Oh, the subsequence concept, yup. That's useful.

So, gamma = [lim as n goes to infinity (1/1+1/2+...+1/n)] + [lim as n goes to infinity (1/(n+1) + ... + 1/2n)] - [lim as n goes to infinity (In (2n))]

Gamma = Gamma + lim as n goes to infinity (In (2n)) +[lim as n goes to infinity (1/(n+1) + ... + 1/2n)] - [lim as n goes to infinity (In (2n))]

Canceling gamma at both sides, we have:
[lim as n goes to infinity (1/(n+1) + ... + 1/2n)] = [lim as n goes to infinity (In (2n))] - lim as n goes to infinity (In (2n))

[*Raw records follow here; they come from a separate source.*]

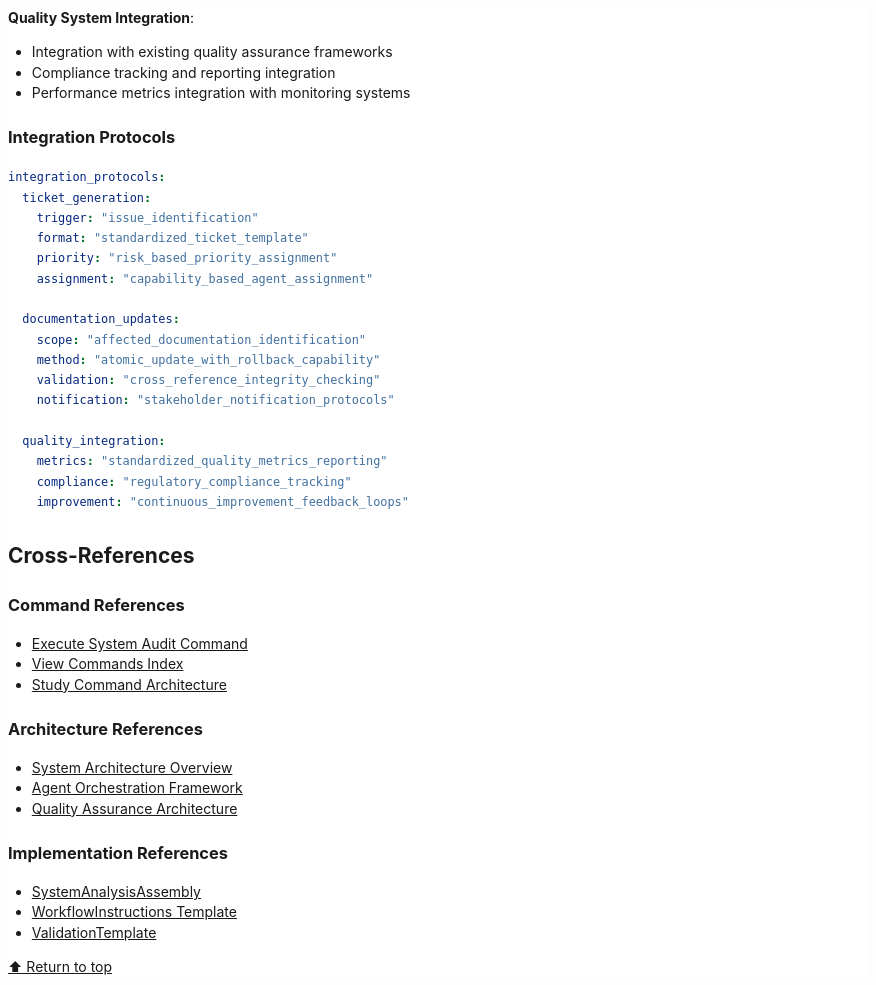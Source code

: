 **Quality System Integration**:
- Integration with existing quality assurance frameworks
- Compliance tracking and reporting integration
- Performance metrics integration with monitoring systems

### Integration Protocols
```yaml
integration_protocols:
  ticket_generation:
    trigger: "issue_identification"
    format: "standardized_ticket_template"
    priority: "risk_based_priority_assignment"
    assignment: "capability_based_agent_assignment"
  
  documentation_updates:
    scope: "affected_documentation_identification"
    method: "atomic_update_with_rollback_capability"
    validation: "cross_reference_integrity_checking"
    notification: "stakeholder_notification_protocols"
  
  quality_integration:
    metrics: "standardized_quality_metrics_reporting"
    compliance: "regulatory_compliance_tracking"
    improvement: "continuous_improvement_feedback_loops"
```

## Cross-References

### Command References
- [Execute System Audit Command](../commands/domains/analysis/workflows/system-audit.md)
- [View Commands Index](../commands/index.md)
- [Study Command Architecture](../docs/templates/components/core-framework/command-architecture.md)

### Architecture References
- [System Architecture Overview](../docs/architecture/system-architecture-overview.md)
- [Agent Orchestration Framework](../docs/architecture/agent-orchestration-framework.md)
- [Quality Assurance Architecture](../architecture/quality-assurance-architecture.md)

### Implementation References
- [SystemAnalysisAssembly](../commands/compositions/assemblies/SystemAnalysisAssembly.md)
- [WorkflowInstructions Template](../commands/templates/WorkflowInstructions.md)
- [ValidationTemplate](../commands/templates/ValidationTemplate.md)

[⬆ Return to top](#system-audit-architecture-documentation)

[lim as n goes to infinity (1/(n+1) + ... + 1/2n)] = lim as n goes to infinity [In (2n/n)] = lim as n goes to infinity In (2) = In(2) = 0.693...

I used my Texas Instrument to calculate the value. When n = 71, the value obtained is 0.703723..., which is very close to In(2), so I believe In 2 is the correct answer?

Thanks for the help. ;)

4. Sep 13, 2009

### VietDao29

Well, you're very close to correct..

Remember that, you can only break the limit of 2 sums into the sum of 2 limit, when both of the 2 limits exist:

$$\lim (x_n + y_n) = \lim x_n + \lim y_n$$ only holds if the limits of both sequences xn, and yn exist.

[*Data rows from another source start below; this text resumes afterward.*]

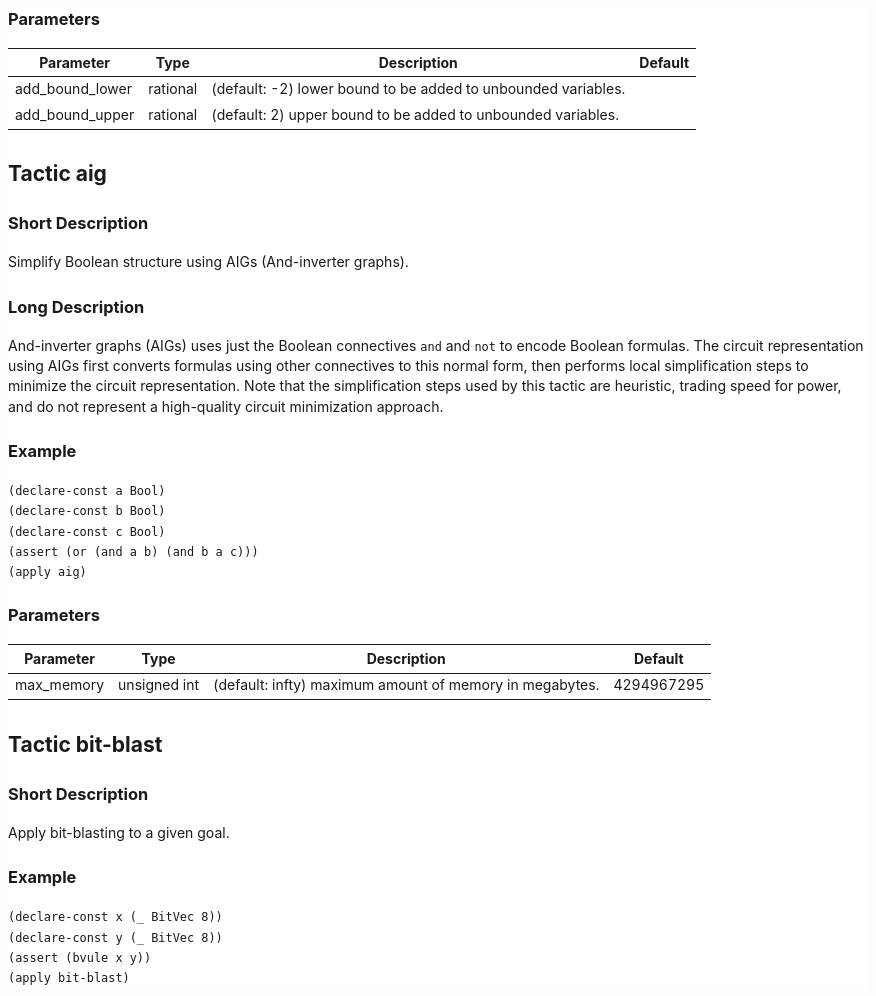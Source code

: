 ### Parameters

 Parameter | Type | Description | Default
 ----------|------|-------------|--------
add_bound_lower | rational  |  (default: -2) lower bound to be added to unbounded variables. | 
add_bound_upper | rational  |  (default: 2) upper bound to be added to unbounded variables. | 


## Tactic aig

### Short Description

Simplify Boolean structure using AIGs (And-inverter graphs).

### Long Description

And-inverter graphs (AIGs) uses just the Boolean connectives `and` and `not` to encode Boolean
formulas. The circuit representation using AIGs first converts formulas using other connectives to this normal form, 
then performs local simplification steps to minimize the circuit representation.
Note that the simplification steps used by this tactic are heuristic, trading speed for power, 
and do not represent a high-quality circuit minimization approach.

### Example

```z3
(declare-const a Bool)
(declare-const b Bool)
(declare-const c Bool)
(assert (or (and a b) (and b a c)))
(apply aig)
```

### Parameters

 Parameter | Type | Description | Default
 ----------|------|-------------|--------
max_memory | unsigned int  |  (default: infty) maximum amount of memory in megabytes. | 4294967295


## Tactic bit-blast

### Short Description

Apply bit-blasting to a given goal.

### Example

```z3
(declare-const x (_ BitVec 8))
(declare-const y (_ BitVec 8))
(assert (bvule x y))
(apply bit-blast)
```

Both expressions diverge, so you cannot split it like that. try this instead:

$$\Rightarrow \lim_{n \rightarrow \infty} x_{2n} = \lim_{n \rightarrow \infty} \left[ {\color{red}\left( \frac{1}{1} + \frac{1}{2} + ... + \frac{1}{n} -\ln (n) \right)} + \left( {\color{blue}\left( \frac{1}{n + 1} + ... + \frac{1}{2n} \right)} - \ln (2n) + \ln(n) \right) \right] = \gamma$$

5. Sep 13, 2009

### lkh1986

Hm, everything looks good, but I think In 2 is the limit of 1/(n+1) + ... + 1/2n. The question asks for 1/n + 1/(n+1) + ... + 1/2n, so the 1/n term is missing there. ;( But In 2 is correct I think.

6. Sep 13, 2009

### VietDao29

You can modify it a little bit. It's still the same. How about, putting the term 1/n into the blue parentheses, and modifying the ln(...) terms a little bit? :)

7. Sep 13, 2009

### D H

Staff Emeritus
$$\Rightarrow \lim_{n \rightarrow \infty} x_{2n} = \lim_{n \rightarrow \infty} \left[ {\color{red}\left( \frac{1}{1} + \frac{1}{2} + ... + \frac{1}{n-1} -\ln (n-1) \right)} + \left( {\color{blue}\left( \frac{1}{n} + \frac{1}{n + 1} + ... + \frac{1}{2n} \right)} - \ln (2n) + \ln(n-1) \right) \right] = \gamma$$

8. Sep 13, 2009

### lkh1986

Yay, this is great.
So, lim [1/1 + 1/2 + ... + 1/(n-1) - In(n-1)] = gamma

So the equation can be reduced to lim (1/n + 1/(n+1) + ... + 1/(2n)) = lim In[2n/(n-1)] = lim In 2 = In 2. Is this correct?

Thanks both of you for the help. ;)

9. Sep 13, 2009

### VietDao29

Looks fine to me. :)

10. Sep 13, 2009

### lkh1986

I am so happy to finally solve the problem. ;) Thanks again and have a nice day!